FiveThirtyEight shows the Rockets' historic shooting collapse was a 1-in-72,000 anomaly
- The Houston Rockets lost to the G0lden State Warriors, 101-92, in Game 7 of the Western Conference Finals, missing out on a shot at the NBA Championship.
- Houston's strategy of outshooting opponents backfired spectacularly at the worst possible time, with the Rockets going an abysmal 7-for-44 from beyond the arc during the game, including a stretch of 27 consecutive misses.
- FiveThirtyEight crunched the numbers on the unbelievable cold streak and concluded that it was a 1-in-72,000 chance occurrence that cost the Rockets their season.
The Houston Rockets fell apart on Monday night, losing to the Golden State Warriors 101-92 in Game 7 of the Western Conference Finals.
The win was earned by the Warriors, who once again relied on an overwhelming performance in the third quarter to erase a first-half deficit and take a lead that they would never give up, but the game still felt as though it was the Rockets who beat themselves.
Houston's strategy all year had been to outpace and outshoot their opponents with the help of a barrage of three-pointers. But the style of play that had helped them to the best record in the NBA backfired spectacularly at the worst possible moment, with the team going 7-for-44 from beyond the arc in Game 7, including an unbelievable stretch of missing 27 straight shots from distance.
The cold streak was bizarre to anyone who had watched the Rockets drain shots all season, but Chris Herring of FiveThirtyEight crunched the numbers to conclude that the stretch of misses was even more unbelievable that one might've imagined.
Here's the breakdown:
FiveThirtyEight leaned on quantified Shot Probability (qSP) data - used to weigh the likelihood of a shot going in depending on who's taking it, how close the nearest defender is to the shot, and how quickly that player is closing out - from Second Spectrum and NBA Advanced Stats, which use high-level cameras to track on-court movement.
By using that metric - and looking at the probability of each individual shot's chance of going down, from Harden's 33 percent hoist that began the drought to the 31.6 percent chance he had on the one to end it - we can conclude that the Rockets embarked on an approximately 1-in-72,000 cold spell from deep at the worst possible time, with a trip to the Finals on the line.
A 1-in-72,000 occurrence and it meant the end of the Rockets season.
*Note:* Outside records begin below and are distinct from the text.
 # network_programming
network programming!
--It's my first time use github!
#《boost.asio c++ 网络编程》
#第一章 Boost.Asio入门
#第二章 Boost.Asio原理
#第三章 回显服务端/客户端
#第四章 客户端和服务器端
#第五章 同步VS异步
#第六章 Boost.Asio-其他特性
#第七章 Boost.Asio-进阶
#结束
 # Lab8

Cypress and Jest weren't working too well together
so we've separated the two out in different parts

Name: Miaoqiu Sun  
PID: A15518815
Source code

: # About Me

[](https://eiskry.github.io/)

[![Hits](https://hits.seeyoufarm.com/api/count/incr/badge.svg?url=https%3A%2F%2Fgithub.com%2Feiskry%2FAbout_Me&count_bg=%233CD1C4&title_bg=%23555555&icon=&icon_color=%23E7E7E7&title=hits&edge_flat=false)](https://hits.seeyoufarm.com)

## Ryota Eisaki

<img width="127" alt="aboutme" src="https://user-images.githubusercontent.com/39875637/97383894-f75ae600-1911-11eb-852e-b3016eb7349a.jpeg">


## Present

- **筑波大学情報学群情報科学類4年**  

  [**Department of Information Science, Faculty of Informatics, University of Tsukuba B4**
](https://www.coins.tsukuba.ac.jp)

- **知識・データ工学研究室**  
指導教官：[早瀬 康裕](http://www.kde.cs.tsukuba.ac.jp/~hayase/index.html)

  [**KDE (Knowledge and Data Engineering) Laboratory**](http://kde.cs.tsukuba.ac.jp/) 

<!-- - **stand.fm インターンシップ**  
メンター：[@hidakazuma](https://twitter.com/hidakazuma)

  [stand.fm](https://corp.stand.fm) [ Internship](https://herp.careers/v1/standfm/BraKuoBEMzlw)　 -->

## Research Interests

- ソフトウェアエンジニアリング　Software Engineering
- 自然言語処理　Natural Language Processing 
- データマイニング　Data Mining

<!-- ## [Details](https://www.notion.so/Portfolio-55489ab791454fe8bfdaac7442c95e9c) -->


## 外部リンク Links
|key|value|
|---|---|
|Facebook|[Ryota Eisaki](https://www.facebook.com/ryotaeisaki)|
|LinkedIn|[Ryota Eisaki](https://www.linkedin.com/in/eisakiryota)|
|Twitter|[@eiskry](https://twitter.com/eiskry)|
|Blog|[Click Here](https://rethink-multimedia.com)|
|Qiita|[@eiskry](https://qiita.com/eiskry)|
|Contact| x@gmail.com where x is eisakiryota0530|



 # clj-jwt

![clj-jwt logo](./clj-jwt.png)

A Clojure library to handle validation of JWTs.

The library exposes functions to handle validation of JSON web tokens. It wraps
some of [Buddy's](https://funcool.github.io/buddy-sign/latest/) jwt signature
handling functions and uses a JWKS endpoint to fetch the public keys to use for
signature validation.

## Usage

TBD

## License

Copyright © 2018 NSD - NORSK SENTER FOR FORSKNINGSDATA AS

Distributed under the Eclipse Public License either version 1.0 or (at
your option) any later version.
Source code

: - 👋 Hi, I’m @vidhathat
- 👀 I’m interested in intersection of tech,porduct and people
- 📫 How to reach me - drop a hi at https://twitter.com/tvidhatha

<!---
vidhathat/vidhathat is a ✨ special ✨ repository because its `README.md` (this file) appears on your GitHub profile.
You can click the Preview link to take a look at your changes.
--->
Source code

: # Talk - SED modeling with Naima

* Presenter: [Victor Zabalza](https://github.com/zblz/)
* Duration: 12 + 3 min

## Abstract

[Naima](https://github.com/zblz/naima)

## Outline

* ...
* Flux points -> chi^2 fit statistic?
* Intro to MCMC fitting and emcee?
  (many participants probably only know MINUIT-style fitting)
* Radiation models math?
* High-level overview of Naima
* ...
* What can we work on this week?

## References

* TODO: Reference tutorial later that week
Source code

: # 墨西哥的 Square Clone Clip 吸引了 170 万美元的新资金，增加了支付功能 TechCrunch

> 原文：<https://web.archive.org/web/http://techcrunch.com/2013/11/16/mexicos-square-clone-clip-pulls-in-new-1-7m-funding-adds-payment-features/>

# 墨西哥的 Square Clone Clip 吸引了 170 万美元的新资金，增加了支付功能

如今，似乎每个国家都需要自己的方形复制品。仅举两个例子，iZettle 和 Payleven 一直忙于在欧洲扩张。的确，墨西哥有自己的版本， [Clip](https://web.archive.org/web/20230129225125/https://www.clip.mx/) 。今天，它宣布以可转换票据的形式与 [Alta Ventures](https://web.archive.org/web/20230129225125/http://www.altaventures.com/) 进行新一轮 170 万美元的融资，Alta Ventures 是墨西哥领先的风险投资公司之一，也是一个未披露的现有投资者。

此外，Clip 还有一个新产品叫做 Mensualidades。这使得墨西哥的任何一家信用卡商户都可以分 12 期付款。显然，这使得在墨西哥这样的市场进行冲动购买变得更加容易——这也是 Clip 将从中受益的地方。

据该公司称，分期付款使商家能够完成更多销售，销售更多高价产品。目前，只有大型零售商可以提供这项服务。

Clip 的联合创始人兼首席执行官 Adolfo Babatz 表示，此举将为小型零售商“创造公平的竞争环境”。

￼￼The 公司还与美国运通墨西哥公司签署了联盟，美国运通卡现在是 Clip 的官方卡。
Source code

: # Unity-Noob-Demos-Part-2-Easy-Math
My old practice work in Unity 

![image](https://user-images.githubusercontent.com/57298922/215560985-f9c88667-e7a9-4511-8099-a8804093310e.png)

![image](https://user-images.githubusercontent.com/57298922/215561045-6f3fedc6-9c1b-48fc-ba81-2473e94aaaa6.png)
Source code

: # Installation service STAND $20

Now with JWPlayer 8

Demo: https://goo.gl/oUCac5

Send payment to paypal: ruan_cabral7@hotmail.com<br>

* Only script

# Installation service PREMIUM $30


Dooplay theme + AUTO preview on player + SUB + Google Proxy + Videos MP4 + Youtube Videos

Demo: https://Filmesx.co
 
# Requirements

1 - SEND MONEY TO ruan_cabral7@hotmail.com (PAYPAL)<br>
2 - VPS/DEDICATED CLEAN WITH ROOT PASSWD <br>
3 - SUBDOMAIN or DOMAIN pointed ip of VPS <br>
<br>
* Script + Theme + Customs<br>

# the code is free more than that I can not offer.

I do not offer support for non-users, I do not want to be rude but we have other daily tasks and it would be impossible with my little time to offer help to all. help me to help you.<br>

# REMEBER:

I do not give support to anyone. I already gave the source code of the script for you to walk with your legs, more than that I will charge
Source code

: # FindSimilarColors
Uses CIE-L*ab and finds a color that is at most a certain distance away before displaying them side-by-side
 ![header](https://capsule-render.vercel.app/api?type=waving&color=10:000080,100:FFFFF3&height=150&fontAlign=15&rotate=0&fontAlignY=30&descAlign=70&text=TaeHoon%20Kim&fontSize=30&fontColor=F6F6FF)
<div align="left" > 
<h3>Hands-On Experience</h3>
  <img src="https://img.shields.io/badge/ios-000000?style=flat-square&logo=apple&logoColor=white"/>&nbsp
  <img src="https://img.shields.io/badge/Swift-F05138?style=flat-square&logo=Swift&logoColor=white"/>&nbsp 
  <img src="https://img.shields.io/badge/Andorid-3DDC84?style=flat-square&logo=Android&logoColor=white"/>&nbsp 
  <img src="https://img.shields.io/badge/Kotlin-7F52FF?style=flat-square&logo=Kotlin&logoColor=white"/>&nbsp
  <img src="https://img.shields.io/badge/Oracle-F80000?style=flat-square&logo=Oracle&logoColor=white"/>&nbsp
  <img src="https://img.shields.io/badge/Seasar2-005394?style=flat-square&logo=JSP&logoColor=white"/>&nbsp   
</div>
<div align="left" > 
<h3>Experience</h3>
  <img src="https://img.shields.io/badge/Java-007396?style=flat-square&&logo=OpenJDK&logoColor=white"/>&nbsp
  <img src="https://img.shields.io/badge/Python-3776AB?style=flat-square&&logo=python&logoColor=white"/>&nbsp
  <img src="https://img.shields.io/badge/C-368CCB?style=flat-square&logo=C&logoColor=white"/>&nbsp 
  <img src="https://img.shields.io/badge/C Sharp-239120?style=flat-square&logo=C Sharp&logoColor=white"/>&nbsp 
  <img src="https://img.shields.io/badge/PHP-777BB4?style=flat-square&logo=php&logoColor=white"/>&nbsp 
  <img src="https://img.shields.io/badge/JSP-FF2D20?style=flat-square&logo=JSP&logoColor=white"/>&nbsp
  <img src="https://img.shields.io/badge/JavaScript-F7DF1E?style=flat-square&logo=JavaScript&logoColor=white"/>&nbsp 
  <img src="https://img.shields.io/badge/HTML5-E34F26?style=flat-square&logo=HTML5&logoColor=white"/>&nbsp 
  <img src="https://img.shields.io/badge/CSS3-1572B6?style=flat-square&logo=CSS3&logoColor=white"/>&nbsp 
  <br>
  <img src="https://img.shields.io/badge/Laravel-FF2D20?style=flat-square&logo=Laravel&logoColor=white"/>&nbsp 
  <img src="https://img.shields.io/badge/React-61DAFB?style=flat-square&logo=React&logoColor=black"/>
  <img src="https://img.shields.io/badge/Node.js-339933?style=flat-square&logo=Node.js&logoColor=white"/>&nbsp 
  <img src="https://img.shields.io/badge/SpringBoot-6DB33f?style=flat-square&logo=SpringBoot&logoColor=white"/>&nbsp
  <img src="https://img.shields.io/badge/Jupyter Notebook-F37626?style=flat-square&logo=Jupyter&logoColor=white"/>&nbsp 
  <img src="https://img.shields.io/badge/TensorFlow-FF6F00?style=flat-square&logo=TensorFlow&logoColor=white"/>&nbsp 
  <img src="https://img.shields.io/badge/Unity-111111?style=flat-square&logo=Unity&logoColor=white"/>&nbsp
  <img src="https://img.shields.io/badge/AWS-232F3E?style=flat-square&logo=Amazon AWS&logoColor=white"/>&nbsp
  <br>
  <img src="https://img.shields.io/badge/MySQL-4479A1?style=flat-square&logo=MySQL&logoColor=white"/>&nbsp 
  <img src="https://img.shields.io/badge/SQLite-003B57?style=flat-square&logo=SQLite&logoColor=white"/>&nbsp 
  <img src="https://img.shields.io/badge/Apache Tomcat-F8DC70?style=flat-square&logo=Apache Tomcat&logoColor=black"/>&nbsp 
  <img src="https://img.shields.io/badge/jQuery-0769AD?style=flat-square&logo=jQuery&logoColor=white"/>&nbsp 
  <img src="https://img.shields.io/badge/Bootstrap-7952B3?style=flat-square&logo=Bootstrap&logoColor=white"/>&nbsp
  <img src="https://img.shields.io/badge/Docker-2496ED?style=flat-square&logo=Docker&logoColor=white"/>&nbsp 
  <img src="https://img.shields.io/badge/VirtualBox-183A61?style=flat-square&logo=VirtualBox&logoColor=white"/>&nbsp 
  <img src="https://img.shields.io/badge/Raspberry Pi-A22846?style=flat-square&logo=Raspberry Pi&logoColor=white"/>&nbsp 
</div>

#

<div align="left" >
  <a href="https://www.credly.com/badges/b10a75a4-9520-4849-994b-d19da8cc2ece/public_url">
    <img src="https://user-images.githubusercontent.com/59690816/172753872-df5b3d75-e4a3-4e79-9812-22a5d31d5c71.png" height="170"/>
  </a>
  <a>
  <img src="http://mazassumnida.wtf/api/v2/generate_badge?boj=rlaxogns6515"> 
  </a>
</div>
Making the matter all the more heartbreaking is the fact that Houston was able to keep the game as close as they did despite their horrific effort from beyond the arc. With a final score of 101-92, just two or three of those shots going down could've swung the entire game.
The Rockets didn't need to be lights out shooters to win on Monday - they only needed to avoid their worst shooting performance of the season.
Instead, they fell to a statistical anomaly.